Language data from the US Census Bureau

This script illustrates one method of accessing US Census data using R, a powerful programming language for organzing, analyzing, and presenting data. The script is written in R Markdown to combine R code with HTML markup. This is not intended to be a comprehensive guide, and it will not provide step-by-step examples. It’s primarily purpose is to provide a broad overview of tools and major functions that can be used through a sample illustration. Although no R programming experience is required, the R code is provided within the script and can be modified and run as a Rmd file.

Goals of the demo

  1. Provide a high-level overview of key functions in tidycensus, an R package that collects data from servers at the US Census;
  2. Show how labels in the data can be filtered and modified for later scripting;
  3. Work through design choices in how the data are presented visually;
  4. Provided an advanced, worked example of an interactive tmap in an embedded shiny app.

Don’t worry if not all of these terms are familiar yet; they should become clearer by reading the description of the script below. As executing the script online can take a very long time, the online version has precompiled all the output, and you will not need to run any code.

Locations of scipts:

US Census

Every 10 years, the US Census Bureau conducts a survey of every American household. Survery questions include the number of people occupying your home or apartment, your gender identity, your age, and your self-identified race.

The USCB also conducts another survey, the American Community Survey, monthly each year and is sent to a sample of addresses. Survey questions include those not posed in the decenniel census, such as education, transportation, and - crucially - what language besides English is spoken in the home and the proficiency of the speaker:

Though we might have qualms about the precise methodology , this is an amazing resource for estimating language diversity in the United States. Better yet, it’s free and publicly available to anyone who wants to explore the data.

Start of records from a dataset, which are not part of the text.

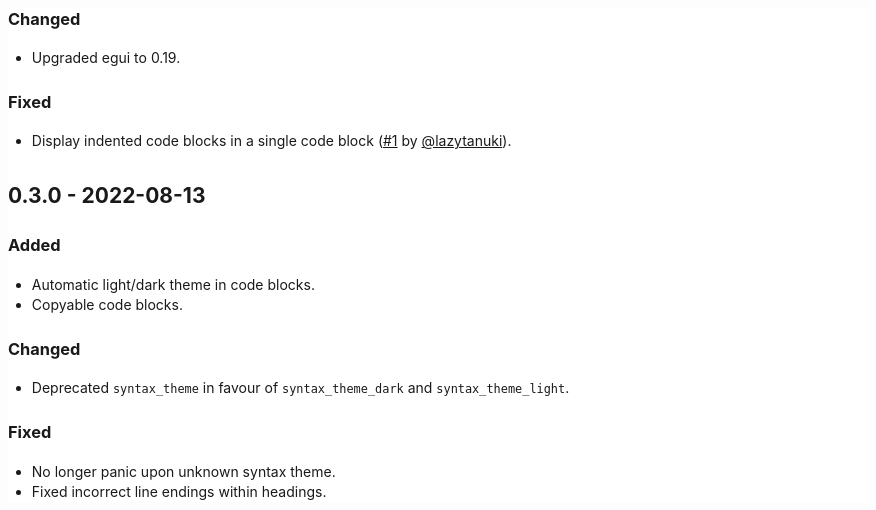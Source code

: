 ### Changed

- Upgraded egui to 0.19.

### Fixed

- Display indented code blocks in a single code block ([#1](https://github.com/lampsitter/egui_commonmark/pull/1) by [@lazytanuki](https://github.com/lazytanuki)).

## 0.3.0 - 2022-08-13

### Added

- Automatic light/dark theme in code blocks.
- Copyable code blocks.

### Changed

- Deprecated `syntax_theme` in favour of `syntax_theme_dark` and
  `syntax_theme_light`.

### Fixed

- No longer panic upon unknown syntax theme.
- Fixed incorrect line endings within headings.

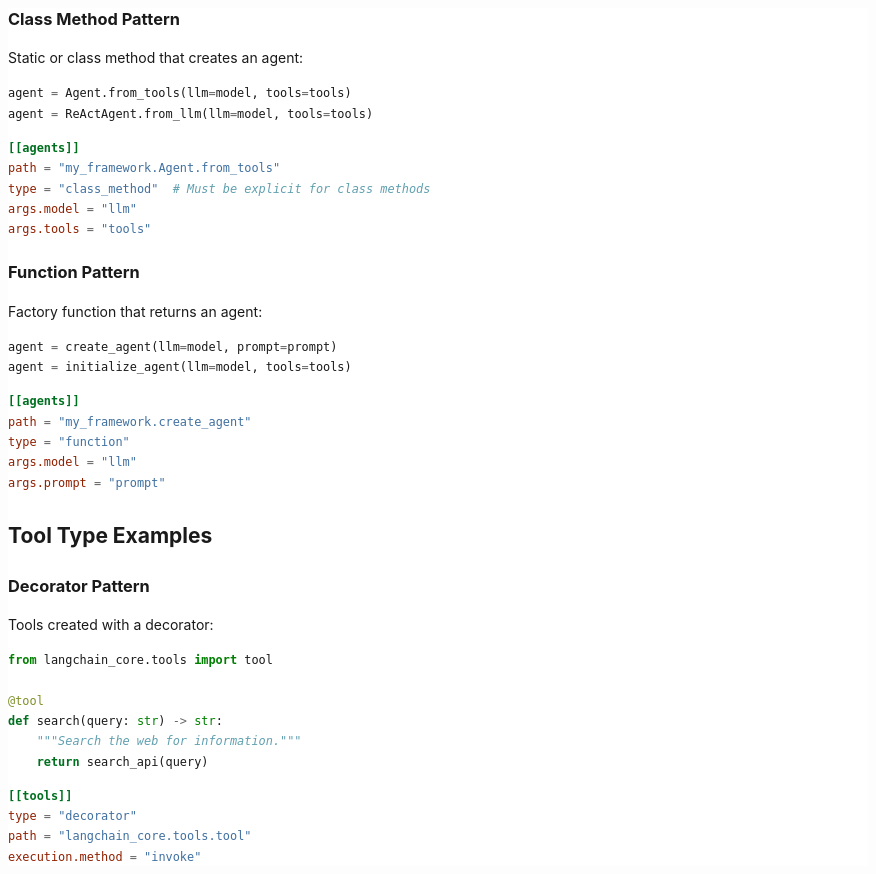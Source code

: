 ### Class Method Pattern

Static or class method that creates an agent:

```python
agent = Agent.from_tools(llm=model, tools=tools)
agent = ReActAgent.from_llm(llm=model, tools=tools)
```

```toml
[[agents]]
path = "my_framework.Agent.from_tools"
type = "class_method"  # Must be explicit for class methods
args.model = "llm"
args.tools = "tools"
```

### Function Pattern

Factory function that returns an agent:

```python
agent = create_agent(llm=model, prompt=prompt)
agent = initialize_agent(llm=model, tools=tools)
```

```toml
[[agents]]
path = "my_framework.create_agent"
type = "function"
args.model = "llm"
args.prompt = "prompt"
```

## Tool Type Examples

### Decorator Pattern

Tools created with a decorator:

```python
from langchain_core.tools import tool

@tool
def search(query: str) -> str:
    """Search the web for information."""
    return search_api(query)
```

```toml
[[tools]]
type = "decorator"
path = "langchain_core.tools.tool"
execution.method = "invoke"
```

While we could navigate to the main page and use the web interface provides, the USCB has provided an Application Programming Interface (API) that allows applications like your computer or cell phone to communicate with one another.

We’ll be using a very handy R package called tidycensus to handle the API call. In general, the packages you’d need to run this script are:

  • tmap
  • sf
  • tidycensus
  • tidyverse
  • shiny
  • shinythemes
  • shinydashboard
  • knitr
  • leaflet

Packages are collections of code and datasets that are often provided and maintained by a third party. They can be loaded from a server using install.packages(“package_name”) and loaded into the R script with library(package_name), where package_name corresponds to the name of a package like “tmap” or “sf”. Installing packages is beyond the scope of his demonstration, but detailed instructions can be found online - for example, here.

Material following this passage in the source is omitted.